Do Reverse Stock Splits Affect Inverse ETFs?

Inverse exchange traded funds, or bearish ETFs, allow investors to profit from downward moves in select indexes or sectors without directly shorting stocks. A reverse stock split would appear to hurt inverse ETFs, because reverse splits inflate the price of the stock undergoing the split. However, the adverse impact of reverse splits on inverse ETFs is negligible, for a few reasons.

No Increase in Value

Here is how a reverse split works. You own 1,000 shares of XYZ Corp. at $10 and the company announces a 2-for-1 reverse split. That means you now own 500 shares of XYZ worth $20 apiece. There is no decrease in the value of your position. Likewise, there is no increase in market value of XYZ. The share price did not rise through normal price appreciation. So an inverse ETF that would be vulnerable to a potential increase in XYZ’s market value is not vulnerable in a reverse-split scenario.

Reverse Splits Don't Always Work

In theory, reverse splits are an aesthetic change.

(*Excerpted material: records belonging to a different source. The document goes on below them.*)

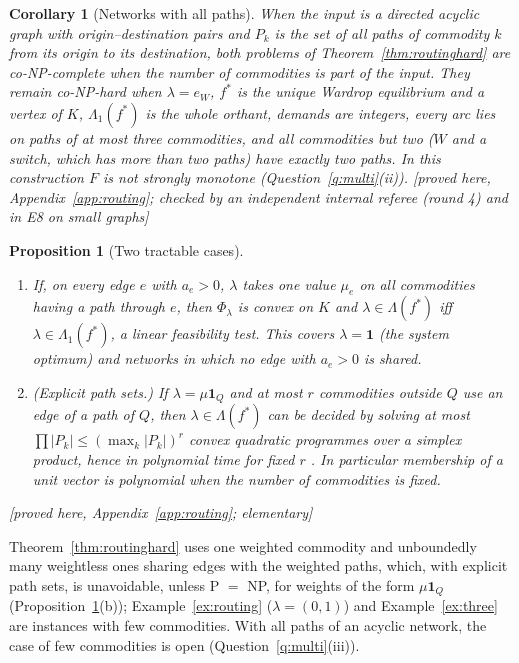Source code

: \documentclass[11pt,a4paper]{article}
\theoremstyle{plain}
\newtheorem{proposition}[theorem]{Proposition}
\newtheorem{corollary}[theorem]{Corollary}
\theoremstyle{definition}
\theoremstyle{remark}
\newcommand{\status}[1]{\textsf{\small [#1]}}
\newcommand{\Lam}{\Lambda}
\newcommand{\Lone}{\Lambda_{1}}
\begin{document}
\begin{corollary}[Networks with all paths]\label{cor:routingdag}
When the input is a directed acyclic graph with origin--destination pairs and $P_k$ is the set of all paths of commodity $k$ from its origin to its destination, both problems of Theorem~\ref{thm:routinghard} are co-NP-complete when the number of commodities is part of the input. They remain co-NP-hard when $\lambda=e_W$, $f^*$ is the unique Wardrop equilibrium and a vertex of $K$, $\Lone(f^*)$ is the whole orthant, demands are integers, every arc lies on paths of at most three commodities, and all commodities but two ($W$ and a switch, which has more than two paths) have exactly two paths. In this construction $F$ is not strongly monotone (Question~\ref{q:multi}(ii)). \status{proved here, Appendix~\ref{app:routing}; checked by an independent internal referee (round 4) and in E8 on small graphs}
\end{corollary}

\begin{proposition}[Two tractable cases]\label{prop:routingeasy}
\begin{enumerate}[leftmargin=2em,label=(\alph*)]
\item If, on every edge $e$ with $a_e>0$, $\lambda$ takes one value $\mu_e$ on all commodities having a path through $e$, then $\Phi_\lambda$ is convex on $K$ and $\lambda\in\Lam(f^*)$ iff $\lambda\in\Lone(f^*)$, a linear feasibility test. This covers $\lambda=\mathbf 1$ (the system optimum) and networks in which no edge with $a_e>0$ is shared.
\item (Explicit path sets.) If $\lambda=\mu\mathbf 1_Q$ and at most $r$ commodities outside $Q$ use an edge of a path of $Q$, then $\lambda\in\Lam(f^*)$ can be decided by solving at most $\prod|P_k|\le(\max_k|P_k|)^r$ convex quadratic programmes over a simplex product, hence in polynomial time for fixed $r$ \citep{kozlovTarasovKhachiyan1980}. In particular membership of a unit vector is polynomial when the number of commodities is fixed.
\end{enumerate}
\status{proved here, Appendix~\ref{app:routing}; elementary}
\end{proposition}
Theorem~\ref{thm:routinghard} uses one weighted commodity and unboundedly many weightless ones sharing edges with the weighted paths, which, with explicit path sets, is unavoidable, unless P $=$ NP, for weights of the form $\mu\mathbf 1_Q$ (Proposition~\ref{prop:routingeasy}(b)); Example~\ref{ex:routing} ($\lambda=(0,1)$) and Example~\ref{ex:three} are instances with few commodities. With all paths of an acyclic network, the case of few commodities is open (Question~\ref{q:multi}(iii)).
\end{document}
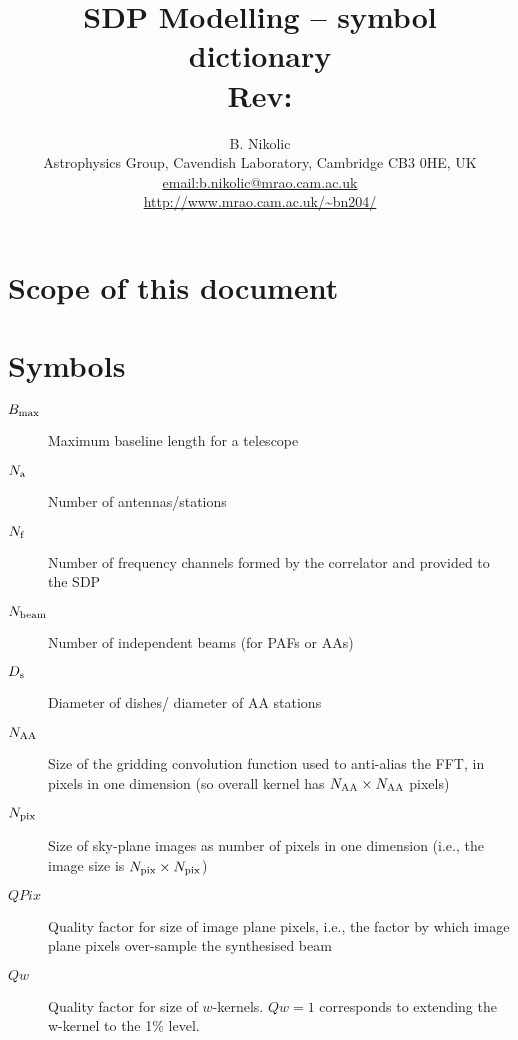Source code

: \documentclass[useAMS,usenatbib,referee]{article}
\title{SDP Modelling -- symbol dictionary\\
  Rev: }
\author{B. Nikolic\\
  Astrophysics Group, Cavendish Laboratory, Cambridge CB3 0HE, UK
  \\\url{email:b.nikolic@mrao.cam.ac.uk}
 \\\url{http://www.mrao.cam.ac.uk/~bn204/}}
\begin{document}
\maketitle

\tableofcontents

\section{Scope of this document}

\section{Symbols}

\begin{description}
  \item[$B_{\rm max}$] Maximum baseline length for a telescope
  \item[$N_{\rm a}$] Number of antennas/stations
  \item[$N_{\rm f}$] Number of frequency channels formed by the
    correlator and provided to the SDP
  \item[$N_{\rm beam}$] Number of independent beams (for PAFs or AAs)
  \item[$D_{\rm s}$] Diameter of dishes/ diameter of AA stations
  \item[$N_{\rm AA}$] Size of the gridding convolution function used
    to anti-alias the FFT, in pixels in one dimension (so overall
    kernel has $N_{\rm AA} \times N_{\rm AA}$ pixels)

  \item[$N_{\rm pix}$] Size of sky-plane images as number of pixels in
    one dimension (i.e., the image size is $N_{\rm pix} \times N_{\rm
      pix} $)

  \item[$QPix$] Quality factor for size of image plane pixels, i.e.,
    the factor by which image plane pixels over-sample the synthesised
    beam

  \item[$Qw$] Quality factor for size of $w$-kernels. $Qw=1$
    corresponds to extending the w-kernel to the 1\% level. 

\end{description}
\end{document}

Companies make reverse splits hoping for a higher share price that would increase allure among investors. That isn't always the case. In fact, many stocks that are reverse-split continue falling after the split. Take Citigroup, which underwent a 1-for-10 reverse split in May 2011. After the split, the shares traded around $45. By October 2011, that stock had lost almost half of its value. That would have worked in favor of any inverse ETF with Citigroup exposure.

Even if The Reverse Split Works ...

Assume for a moment that a reverse split has the desired effect and the shares move higher post-split. This would be bad news for an inverse ETF only if the index that the inverse ETF tracked held a significant weight of the split stock. Take the example of the ProShares Short Financials, designed to deliver an inverse daily performance of the Dow Jones U.S. Financials Index. That index has some exposure to Citigroup, but not so much that the short financials ETF would have been vulnerable even if Citi had surged after its reverse split. If Citi had accounted for 20 pecent of that index, the story would have been much different.

Most Reverse Splits Don't Hurt Inverse ETFs

The bottom line is that the majority of reverse splits do not adversely affect inverse ETFs. Stocks sometimes move lower after reverse splits, and that helps the inverse ETF.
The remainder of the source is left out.